Verenigde Staten v. Libellants and Claimants of the Schooner Amistad
De Amistad (officieel in het Engels: United States v. Libellants and Claimants of the Schooner Amistad, 40 U.S. (15 Pet.) 518 (1841)) was een rechtszaak van het Amerikaanse Hooggerechtshof in 1841 die het gevolg was van de slavenopstand aan boord van de Spaanse schoener La Amistad in 1839.
De opstand brak uit op het moment dat de schoener, die langs de kust van Cuba voer, gekaapt werd door een groep gevangenen die eerder waren ontvoerd in Afrika en verkocht werden als slaven. De Afrikanen werden later gevat en gearresteerd op het vaartuig nabij Long Island in de staat New York door de United States Navy. De rechtszaken die hieruit voortvloeiden, gaven de abolitionistische beweging een duwtje in de rug.

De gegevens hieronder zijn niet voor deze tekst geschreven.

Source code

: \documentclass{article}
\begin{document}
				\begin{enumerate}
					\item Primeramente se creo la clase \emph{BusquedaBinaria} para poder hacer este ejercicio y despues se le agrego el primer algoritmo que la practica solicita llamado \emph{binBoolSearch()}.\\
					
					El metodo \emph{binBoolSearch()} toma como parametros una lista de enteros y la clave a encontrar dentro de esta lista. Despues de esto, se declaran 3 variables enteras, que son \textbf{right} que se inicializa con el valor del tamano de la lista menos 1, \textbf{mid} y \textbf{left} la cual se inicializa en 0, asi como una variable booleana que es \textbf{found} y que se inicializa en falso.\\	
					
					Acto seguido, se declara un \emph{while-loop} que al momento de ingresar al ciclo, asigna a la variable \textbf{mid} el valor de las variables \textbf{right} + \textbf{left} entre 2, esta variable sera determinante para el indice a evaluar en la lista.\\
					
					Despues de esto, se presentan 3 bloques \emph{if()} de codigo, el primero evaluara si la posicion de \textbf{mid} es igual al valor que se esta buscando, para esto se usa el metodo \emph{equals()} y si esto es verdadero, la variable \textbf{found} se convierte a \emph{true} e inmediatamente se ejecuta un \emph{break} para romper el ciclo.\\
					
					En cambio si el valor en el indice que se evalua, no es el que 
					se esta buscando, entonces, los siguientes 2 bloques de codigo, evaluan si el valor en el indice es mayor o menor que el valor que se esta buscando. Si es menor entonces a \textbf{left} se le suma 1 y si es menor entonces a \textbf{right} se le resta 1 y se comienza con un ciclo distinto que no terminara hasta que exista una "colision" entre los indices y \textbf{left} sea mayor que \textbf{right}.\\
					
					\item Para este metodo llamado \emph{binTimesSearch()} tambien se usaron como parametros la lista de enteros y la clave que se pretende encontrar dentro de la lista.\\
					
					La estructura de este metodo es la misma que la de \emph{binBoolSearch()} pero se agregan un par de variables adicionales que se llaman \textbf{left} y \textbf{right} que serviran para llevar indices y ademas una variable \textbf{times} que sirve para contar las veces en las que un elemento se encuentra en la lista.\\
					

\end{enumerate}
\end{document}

In 1840 kwam een federale rechtszaak tot het besluit dat het initiële transport van de Afrikanen over de Atlantische Oceaan (die niets met de Amistad te maken had) onwettig was, gezien de internationale slavenhandel verboden werd. De gevangenen waren bijgevolg geen wettige slaven, maar vrije individuen. Verder hadden de Afrikanen, gezien hun illegale beknotting, het recht om elke wettige maatregel te nemen om hun vrijheid te vrijwaren, waaronder met het gebruik van geweld. Het Amerikaanse Hooggerechtshof bevestigde deze bevindingen op 9 maart 1841. De Afrikanen keerden vervolgens terug naar Afrika in 1842. Deze rechtszaak beïnvloedde nadien een groot aantal wetgevende besluiten die in de Verenigde Staten tot stand zijn gekomen.